But now we get to the heinous part. AIG should have no rights at this point. Zero. Zip. Nada. The government already on the hook for an open-ended liability. Yet the Fed is treating AIG as a party that has rights and is negotiating with them, as opposed to dictating terms. This is staggering.

But what did the Feds do? They kept making the terms easier, and got nothing back, not even symbolic items like formally putting the company through bankruptcy to allow management contracts to be voided, firing the board, or at least demanding their resignation letters, along with those of C level managers, so the Feds could throw them out with no hassle if deemed necessary, or even indemnification, a no-brainer whose omission is what is allowing AIG to contemplate suing Uncle Sam. A basic rule is you never give a free concession in negotiations. You get something back, and the fact that AIG kept coming back to the well (three additional times) gave the Feds plenty of time to ponder if there was anything they had missed in their earlier dealmaking. But their priority was not to protect the interest of the public, it was just to salvage AIG with as little effort on their behalf as possible.

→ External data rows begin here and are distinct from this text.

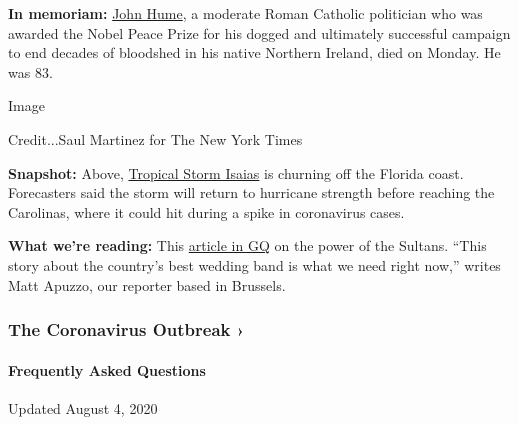 \textbf{In memoriam:}
\href{https://www.nytimes.com/2020/08/03/obituaries/john-hume-dies.html}{John
Hume}, a moderate Roman Catholic politician who was awarded the Nobel
Peace Prize for his dogged and ultimately successful campaign to end
decades of bloodshed in his native Northern Ireland, died on Monday. He
was 83.

Image

Credit...Saul Martinez for The New York Times

\textbf{Snapshot:} Above,
\href{https://www.nytimes.com/2020/08/03/us/isaias-storm-updates.html\#link-17297d4d}{Tropical
Storm Isaias} is churning off the Florida coast. Forecasters said the
storm will return to hurricane strength before reaching the Carolinas,
where it could hit during a spike in coronavirus cases.

\textbf{What we're reading:} This
\href{https://www.gq.com/story/americas-best-wedding-band-the-sultans}{article
in GQ} on the power of the Sultans. ``This story about the country's
best wedding band is what we need right now,'' writes Matt Apuzzo, our
reporter based in Brussels.

\href{https://www.nytimes.com/news-event/coronavirus?action=click\&pgtype=Article\&state=default\&region=MAIN_CONTENT_3\&context=storylines_faq}{}

\hypertarget{the-coronavirus-outbreak-}{%
\subsubsection{The Coronavirus Outbreak
›}\label{the-coronavirus-outbreak-}}

\hypertarget{frequently-asked-questions}{%
\paragraph{Frequently Asked
Questions}\label{frequently-asked-questions}}

Updated August 4, 2020

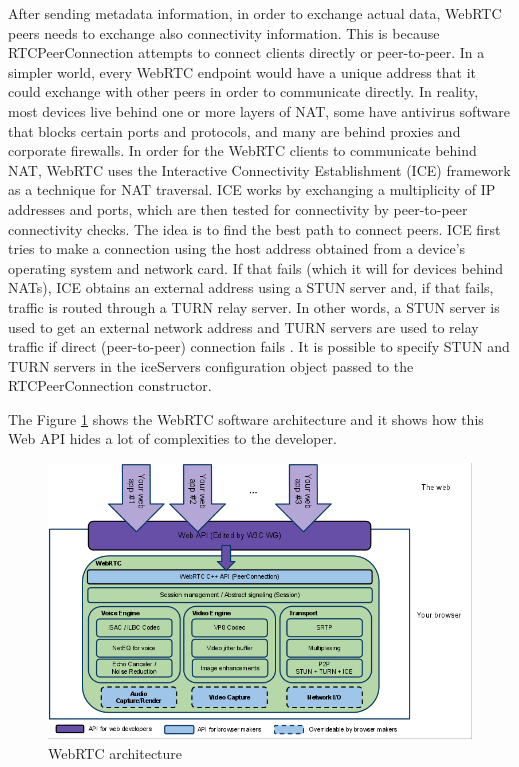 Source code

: \documentclass[../main.tex]{subfiles}
\begin{document}
After sending metadata information, in order to exchange actual data, WebRTC peers needs to exchange also connectivity information. This is because RTCPeerConnection attempts to connect clients directly or peer-to-peer. In a simpler world, every WebRTC endpoint would have a unique address that it could exchange with other peers in order to communicate directly. In reality, most devices live behind one or more layers of NAT, some have antivirus software that blocks certain ports and protocols, and many are behind proxies and corporate firewalls. In order for the WebRTC clients to communicate behind NAT, WebRTC uses the Interactive Connectivity Establishment (ICE) framework as a technique for NAT traversal. ICE works by exchanging a multiplicity of IP addresses and ports, which are then tested for connectivity by peer-to-peer connectivity checks. The idea is to find the best path to connect peers. ICE first tries to make a connection using the host address obtained from a device's operating system and network card. If that fails (which it will for devices behind NATs), ICE obtains an external address using a STUN server and, if that fails, traffic is routed through a TURN relay server. In other words, a STUN server is used to get an external network address and TURN servers are used to relay traffic if direct (peer-to-peer) connection fails \cite{STUN_TURN}. It is possible to specify STUN and TURN servers in the iceServers configuration object passed to the RTCPeerConnection constructor. 

The Figure \ref{fig:webrtc architecture} shows the WebRTC software architecture and it shows how this Web API hides a lot of complexities to the developer. 

\begin{figure}[ht]
    \centering
    \includegraphics[width=\textwidth]{images/WebRTC architecture.png}
    \caption{WebRTC architecture \cite{WebRTC_architecture}}
    \label{fig:webrtc architecture}
\end{figure}
\end{document}
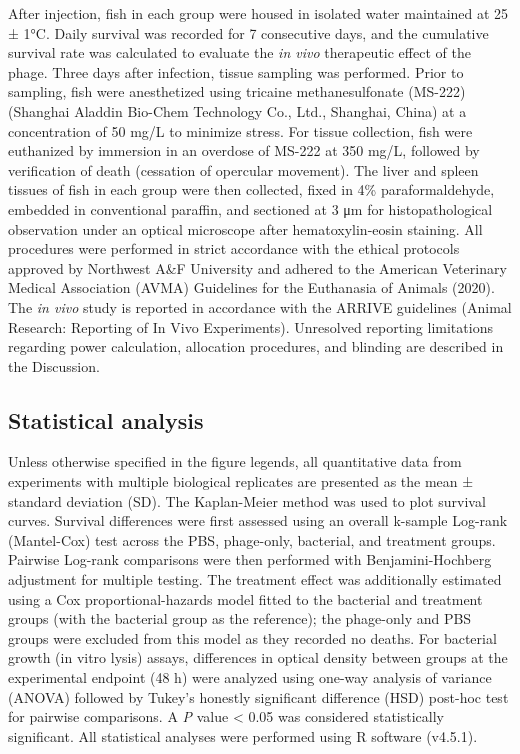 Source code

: \documentclass[11pt,a4paper]{article}
\begin{document}
After injection, fish in each group were housed in isolated water
maintained at 25 ± 1°C. Daily survival was recorded for 7 consecutive
days, and the cumulative survival rate was calculated to evaluate the
\emph{in vivo} therapeutic effect of the phage. Three days after
infection, tissue sampling was performed. Prior to sampling, fish were
anesthetized using tricaine methanesulfonate (MS-222) (Shanghai Aladdin
Bio-Chem Technology Co., Ltd., Shanghai, China) at a concentration of 50
mg/L to minimize stress. For tissue collection, fish were euthanized by
immersion in an overdose of MS-222 at 350 mg/L, followed by verification
of death (cessation of opercular movement). The liver and spleen tissues
of fish in each group were then collected, fixed in 4\%
paraformaldehyde, embedded in conventional paraffin, and sectioned at 3 μm
for histopathological observation under an optical microscope after
hematoxylin-eosin staining. All procedures were performed in strict
accordance with the ethical protocols approved by Northwest A\&F
University and adhered to the American Veterinary Medical Association
(AVMA) Guidelines for the Euthanasia of Animals (2020). The \emph{in
vivo} study is reported in accordance with the ARRIVE guidelines (Animal
Research: Reporting of In Vivo Experiments). Unresolved reporting
limitations regarding power calculation, allocation procedures, and blinding
are described in the Discussion.

\subsection{Statistical analysis}\label{statistical-analysis}

Unless otherwise specified in the figure legends, all quantitative data
from experiments with multiple biological replicates are presented as the mean ±
standard deviation (SD). The Kaplan-Meier method was used to plot
survival curves. Survival differences were first assessed using an
overall k-sample Log-rank (Mantel-Cox) test across the PBS, phage-only,
bacterial, and treatment groups. Pairwise Log-rank comparisons were then
performed with Benjamini-Hochberg adjustment for multiple testing. The
treatment effect was additionally estimated using a Cox
proportional-hazards model fitted to the bacterial and treatment groups
(with the bacterial group as the reference); the phage-only and PBS
groups were excluded from this model as they recorded no deaths. For bacterial growth (in
vitro lysis) assays, differences in optical density between groups at
the experimental endpoint (48 h) were analyzed using one-way analysis of
variance (ANOVA) followed by Tukey's honestly significant difference (HSD)
post-hoc test for pairwise comparisons. A \textit{P} value \textless{} 0.05 was
considered statistically significant. All statistical analyses were performed using
R software (v4.5.1).
\end{document}
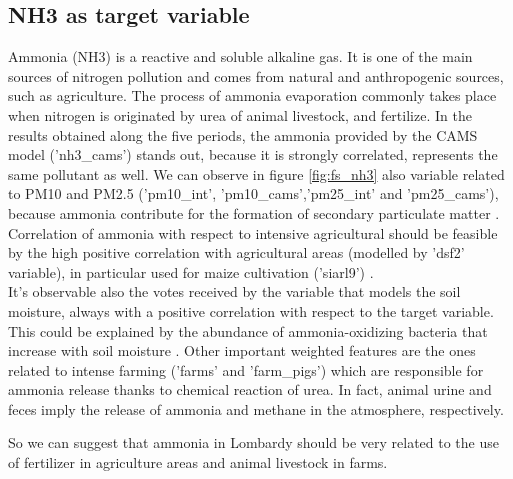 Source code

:\subsection{NH3 as target variable}
Ammonia (NH3) is a reactive and soluble alkaline gas. It is one of the main sources of nitrogen pollution and comes from natural and anthropogenic sources, such as agriculture.
The process of ammonia evaporation commonly takes place when nitrogen is originated by urea of animal livestock, and fertilize. 
In the results obtained along the five periods, the ammonia provided by the CAMS model ('nh3\_cams') stands out, because it is strongly correlated, represents the same pollutant as well.
We can observe in figure \ref{fig:fs_nh3} also variable related to PM10 and PM2.5 ('pm10\_int', 'pm10\_cams','pm25\_int' and 'pm25\_cams'), because ammonia contribute for the formation of secondary particulate matter \cite{dai2019concentrations}\cite{zhu2015sources}.\\
Correlation of ammonia with respect to intensive agricultural should be feasible by the high positive correlation with agricultural areas (modelled by 'dsf2' variable), in particular used for maize cultivation ('siarl9') .\\
It's observable also the votes received by the variable that models the soil moisture, always with a positive correlation with respect to the target variable. This could be explained by the abundance of ammonia-oxidizing bacteria that increase with soil moisture \cite{avrahami2007response}.  
Other important weighted features are the ones related to intense farming ('farms' and 'farm\_pigs') which are responsible for ammonia release thanks to chemical reaction of urea.
In fact, animal urine and feces imply the release of ammonia and methane in the atmosphere, respectively\cite{saggar2004review}.

So we can suggest that ammonia in Lombardy should be very related to the use of fertilizer in agriculture areas and animal livestock in farms.
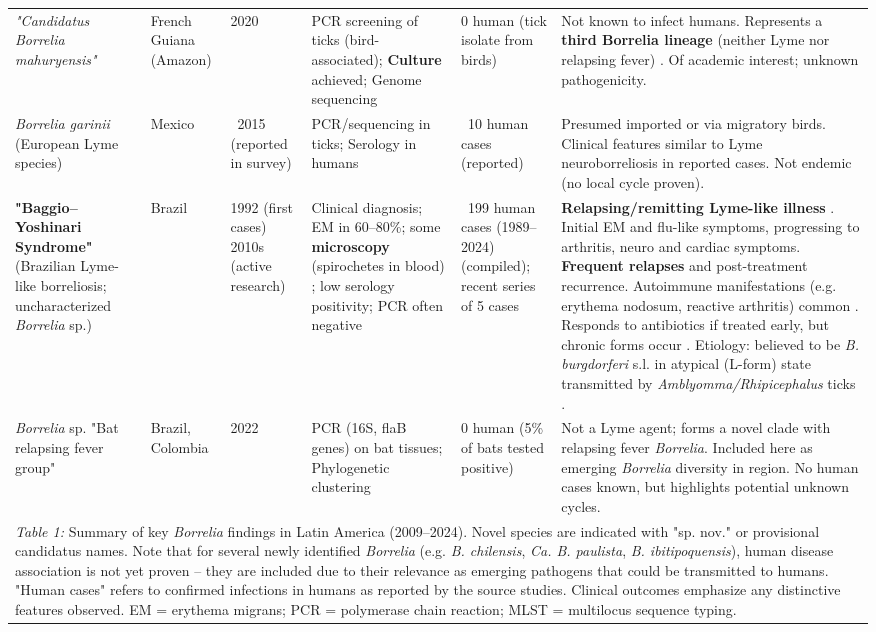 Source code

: \documentclass[11pt,letterpaper]{article}
\begin{document}
\begin{table}[H]
{\begin{tabular}{@{}lllllp{4cm}@{}}
\textit{"Candidatus Borrelia mahuryensis"} & French Guiana (Amazon) & 2020 \citep{Binetruy2020i} & PCR screening of ticks (bird-associated); \textbf{Culture} achieved; Genome sequencing & 0 human (tick isolate from birds) & Not known to infect humans. Represents a \textbf{third Borrelia lineage} (neither Lyme nor relapsing fever) \citep{Binetruy2020j, Binetruy2020k}. Of academic interest; unknown pathogenicity. \\
\textit{Borrelia garinii} (European Lyme species) & Mexico & ~2015 (reported in survey) \citep{Colunga-Salas2020n} & PCR/sequencing in ticks; Serology in humans & ~10 human cases (reported) \citep{Colunga-Salas2020o} & Presumed imported or via migratory birds. Clinical features similar to Lyme neuroborreliosis in reported cases. Not endemic (no local cycle proven). \\
\textbf{"Baggio–Yoshinari Syndrome"} (Brazilian Lyme-like borreliosis; uncharacterized \textit{Borrelia} sp.) & Brazil & 1992 (first cases) 2010s (active research) & Clinical diagnosis; EM in 60–80\%; some \textbf{microscopy} (spirochetes in blood) \citep{Lucca2024p}; low serology positivity; PCR often negative & ~199 human cases (1989–2024) \citep{Labruna2024b} (compiled); recent series of 5 cases \citep{Yoshinari2022ab} & \textbf{Relapsing/remitting Lyme-like illness} \citep{Yoshinari2022ac}. Initial EM and flu-like symptoms, progressing to arthritis, neuro and cardiac symptoms. \textbf{Frequent relapses} and post-treatment recurrence. Autoimmune manifestations (e.g. erythema nodosum, reactive arthritis) common \citep{Yoshinari2022ad}. Responds to antibiotics if treated early, but chronic forms occur \citep{Yoshinari2022ae}. Etiology: believed to be \textit{B. burgdorferi} s.l. in atypical (L-form) state transmitted by \textit{Amblyomma/Rhipicephalus} ticks \citep{Yoshinari2022af}. \\
\textit{Borrelia} sp. "Bat relapsing fever group" & Brazil, Colombia & 2022 \citep{Lucca2024ag} & PCR (16S, flaB genes) on bat tissues; Phylogenetic clustering & 0 human (5\% of bats tested positive) \citep{Lucca2024ah} & Not a Lyme agent; forms a novel clade with relapsing fever \textit{Borrelia}. Included here as emerging \textit{Borrelia} diversity in region. No human cases known, but highlights potential unknown cycles. \\ \bottomrule
\multicolumn{6}{p{\textwidth}}{\textit{Table 1:} Summary of key \textit{Borrelia} findings in Latin America (2009–2024). Novel species are indicated with "sp. nov." or provisional candidatus names. Note that for several newly identified \textit{Borrelia} (e.g. \textit{B. chilensis}, \textit{Ca. B. paulista}, \textit{B. ibitipoquensis}), human disease association is not yet proven – they are included due to their relevance as emerging pathogens that could be transmitted to humans. "Human cases" refers to confirmed infections in humans as reported by the source studies. Clinical outcomes emphasize any distinctive features observed. EM = erythema migrans; PCR = polymerase chain reaction; MLST = multilocus sequence typing.} \\
\end{tabular}%
}
\end{table}
\end{document}
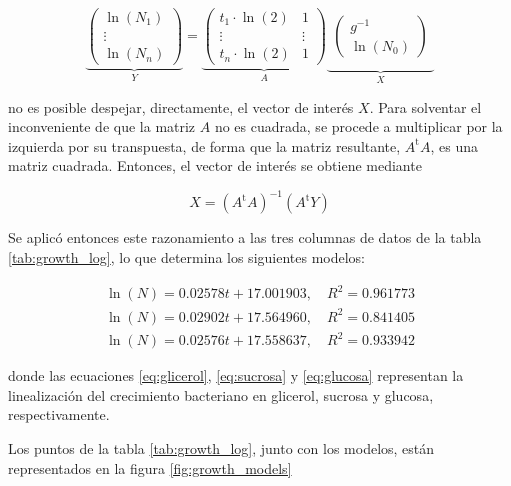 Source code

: \[
  \underbrace{
  \left(
    \begin{array}{c}
      \ln(N_1) \\
      \vdots \\
      \ln(N_n)
    \end{array}
  \right)
  }_{\displaystyle Y}
  = 
  \underbrace{
  \left(
    \begin{array}{cc}
      t_1\cdot\ln(2) & 1 \\
      \vdots & \vdots \\
      t_n\cdot\ln(2) & 1
    \end{array}
  \right)}_{\displaystyle A}
  \underbrace{
    \begin{array}{c}
    \\[-4pt]
    \left(
      \begin{array}{c}
        g^{-1} \\
        \ln(N_0)
      \end{array}
    \right) \\[18pt]
  \end{array}}_{\displaystyle X}
\]

no es posible despejar, directamente, el vector de interés $X$. Para solventar el inconveniente de que la matriz $A$ no es cuadrada, se procede a multiplicar por la izquierda por su transpuesta, de forma que la matriz resultante, $A^{\text{t}}A$, es una matriz cuadrada. Entonces, el vector de interés se obtiene mediante

\begin{equation}
  X = (A^{\text{t}}A)^{-1}(A^{\text{t}}Y)
\end{equation}

Se aplicó entonces este razonamiento a las tres columnas de datos de la tabla \ref{tab:growth_log}, lo que determina los siguientes modelos: 

\begin{eqnarray}
  \ln(N) = 0.02578 t + 17.001903, \quad R^2=0.961773 \label{eq:glicerol} \\
  \ln(N) = 0.02902 t + 17.564960, \quad R^2=0.841405 \label{eq:sucrosa} \\
  \ln(N) = 0.02576 t + 17.558637, \quad R^2=0.933942 \label{eq:glucosa}
\end{eqnarray}

donde las ecuaciones \eqref{eq:glicerol}, \eqref{eq:sucrosa} y \eqref{eq:glucosa} representan la linealización del crecimiento bacteriano en glicerol, sucrosa y glucosa, respectivamente.

Los puntos de la tabla \ref{tab:growth_log}, junto con los modelos, están representados en la figura \ref{fig:growth_models}

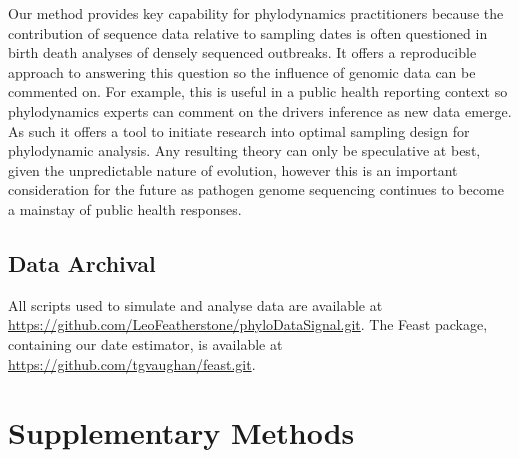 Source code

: \documentclass{article}
\begin{document}
Our method provides key capability for phylodynamics practitioners because the contribution of sequence data relative to sampling dates is often questioned in birth death analyses of densely sequenced outbreaks. It offers a reproducible approach to answering this question so the influence of genomic data can be commented on. For example, this is useful in a public health reporting context so phylodynamics experts can comment on the drivers inference as new data emerge. As such it offers a tool to initiate research into optimal sampling design for phylodynamic analysis. Any resulting theory can only be speculative at best, given the unpredictable nature of evolution, however this is an important consideration for the future as pathogen genome sequencing continues to become a mainstay of public health responses.

\subsection*{Data Archival}
All scripts used to simulate and analyse data are available at \url{https://github.com/LeoFeatherstone/phyloDataSignal.git}. The Feast package, containing our date estimator, is available at \url{https://github.com/tgvaughan/feast.git}.
\section*{Supplementary Methods}
\end{document}
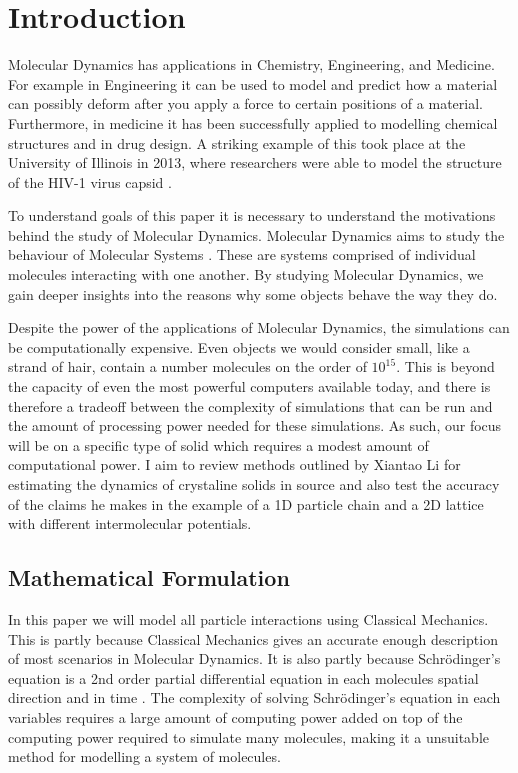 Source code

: \section{Introduction}


Molecular Dynamics has applications in Chemistry, Engineering, and Medicine. For example in Engineering it can be used to model and predict how a material can possibly deform after you apply a force to certain positions of a material. Furthermore, in medicine it has been successfully applied to modelling chemical structures and in drug design. A striking example of this took place at the University of Illinois in 2013, where researchers were able to model the structure of the HIV-1 virus capsid   \citep{Zhao2013}.

To understand goals of this paper it is necessary to understand the motivations behind the study of Molecular Dynamics. Molecular Dynamics aims to study the behaviour of Molecular Systems \citep{BenLeimkuhler2015}
. These are systems comprised of individual molecules interacting with one another. By studying Molecular Dynamics, we gain deeper insights into the reasons why some objects behave the way they do. 

Despite the power of the applications of Molecular Dynamics, the simulations can be
computationally expensive. Even objects we would consider small, like a strand of hair, contain a number molecules on the order of
 $10^{15}$.  This is beyond the capacity of even the most powerful computers available today, and there is therefore a tradeoff between the complexity of simulations that can be run and the amount of processing power needed for these simulations. As such, our focus will be on a specific type of solid which requires a modest amount of computational power. I aim to review methods outlined by Xiantao Li for estimating the dynamics of crystaline solids in source \cite{Li2010} and also test the accuracy of the  claims he makes in the example of a 1D particle chain and a 2D lattice with different intermolecular potentials.




\subsection{Mathematical Formulation}

In this paper we will model all particle interactions using Classical Mechanics. This is partly because Classical Mechanics gives an accurate enough description of most scenarios in Molecular Dynamics. It is also partly because   Schr\"{o}dinger's equation is a 2nd order partial differential equation in each molecules spatial direction and in time \citep{BenLeimkuhler2015}.  The complexity of solving Schr\"{o}dinger's equation in each variables requires a large amount of computing power added on top of the computing power required to simulate many molecules, making it a unsuitable method for modelling a system of molecules.

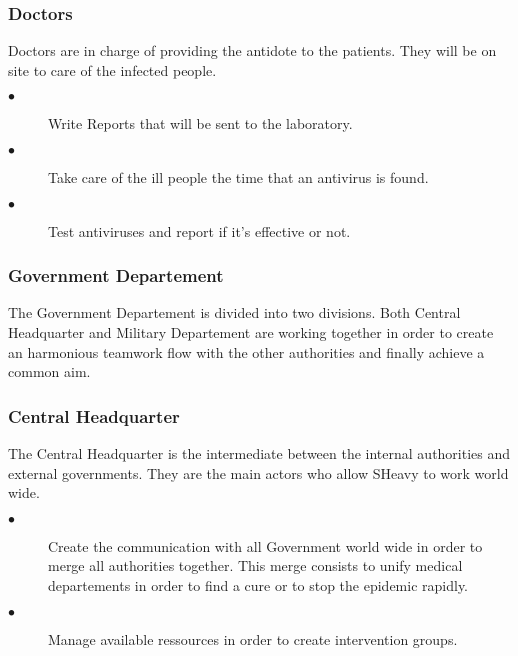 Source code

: \subsubsection{Doctors}
Doctors are in charge of providing the antidote to the patients. They will be on
site to care of the infected people. \\
\begin{description}
 \item[$\bullet$] Write Reports that will be sent to the laboratory.
 \item[$\bullet$] Take care of the ill people the time that an antivirus is
 found.
 \item[$\bullet$] Test antiviruses and report if it's effective or not.
 \end{description} 

\subsubsection{Government Departement}
The Government Departement is divided into two divisions. Both Central
Headquarter and Military Departement are working together in order to create an harmonious teamwork 
flow with the other authorities and finally achieve a common aim.\\

\subsubsection{Central Headquarter}
The Central Headquarter is the intermediate between the internal authorities and
external governments. They are the main actors who allow SHeavy to work world
wide.\\
\begin{description} 
 \item[$\bullet$] Create the communication with all Government world wide in
 order to merge all authorities together. This merge consists to unify medical
 departements in order to find a cure or to stop the epidemic rapidly.\\
 \item[$\bullet$] Manage available ressources in order to create intervention
 groups.\\ 
\end{description}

How Starr can claim to have been victimized by a sugar daddy that kept shoveling more and more money at it? It got stealth bailouts too, such as Treasury going through hoops to preserve the value of $26.2 billion in net operating losses plus $9 billion of “unrealized loss on investments” that Sorkin called “a tax benefit, er, gift, from the United States government”

These aren’t the only claims that Starr makes, but they all flow from the idea that AIG was somehow snookered and abused in doing the initial bailout or that the government exercised undue control when it did one of its later restructurings in a manner that disadvantaged shareholders. Given that all these retrades amounted to corporate welfare, this is remarkably strained.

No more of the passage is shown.